L’agriculture cède lentement la place au Village de Billancourt
A partir de 1805 le domaine passe entre les mains de Roch Chevalier, propriétaire parisien. En 1824, il donne 54 hectares de terres en location à Auguste Encelain, avoué au tribunal de la Seine.
Les 60 hectares du domaine sont ensuite acquis en 1825 par Casimir de Gourcuff qui en fera « le Village de Billancourt« , une zone résidentielle pour parisiens en mal de campagne. Au milieu des champs, il trace des rues, découpe des parcelles et les propose à la vente.

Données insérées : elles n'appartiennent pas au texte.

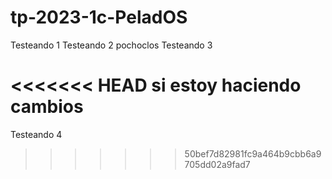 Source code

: # tp-2023-1c-PeladOS
Testeando 1
Testeando 2
pochoclos
Testeando 3

<<<<<<< HEAD
si estoy haciendo cambios
=======
Testeando 4
>>>>>>> 50bef7d82981fc9a464b9cbb6a9705dd02a9fad7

Le lotissement ne connait pas le succès espéré et les parcelles ont du mal à trouver preneur. Pour ne pas laisser les terres inexploitées, Gourcuff contracte donc des baux agricoles. En 1834 un premier bail accorde l’exploitation des 34 hectares de terre labourable à M et Mme Dufour. Bien sûr, les terrains restent en vente et, si un acquéreur est intéressé par une parcelle, une clause permet à Gourcuff de la récupérer, moyennant une indemnisation plus ou moins importante selon que le terrain a été semé ou non.
Cinq années plus tard, Gourcuff n’a vendu que 2 hectares. Un nouveau bail agricole est signé en 1839 pour 32 hectares avec Jacques Benjamin Delaguepierre. Il lui donne également l’autorisation d’utiliser la grange de la ferme. Celui-ci est un de ses fidèles employés depuis ses débuts. Sur le plan ci-dessous, les terres objet du bail sont figurées en couleur. On le voit, à cette date la moitié du domaine de Billancourt est encore agricole. On ne sait pas bien ce qu’il y cultive mais on sait que les terres sablonneuses autour de Paris sont de plus en plus utilisées pour des cultures maraîchères et que cette tendance va s’accentuer au fil du siècle. Le reste est constitué de grandes propriétés et de prés.

Terres d’en haut = vert et terres d’en bas = jaune.
En 1848 il reste encore 27 hectares de terre agricole et un troisième et dernier bail sera signé avec Joseph Chorin, nourisseur (éleveur et producteur de lait).
En 1855, Gourcuff, âgé, cède finalement les 28 hectares de terres invendues au promoteur Bonnard. Celui-ci les relotit en parcelles plus petites, monte des opérations de vente aux enchères et réussit à les vendre l’une après l’autre. Les champs et prés disparaissent rapidement au profit des parcs et jardins.
Cette fois, c’est la bien fin de l’ère agricole à Billancourt, Le domaine de la ferme aura duré sept siècles.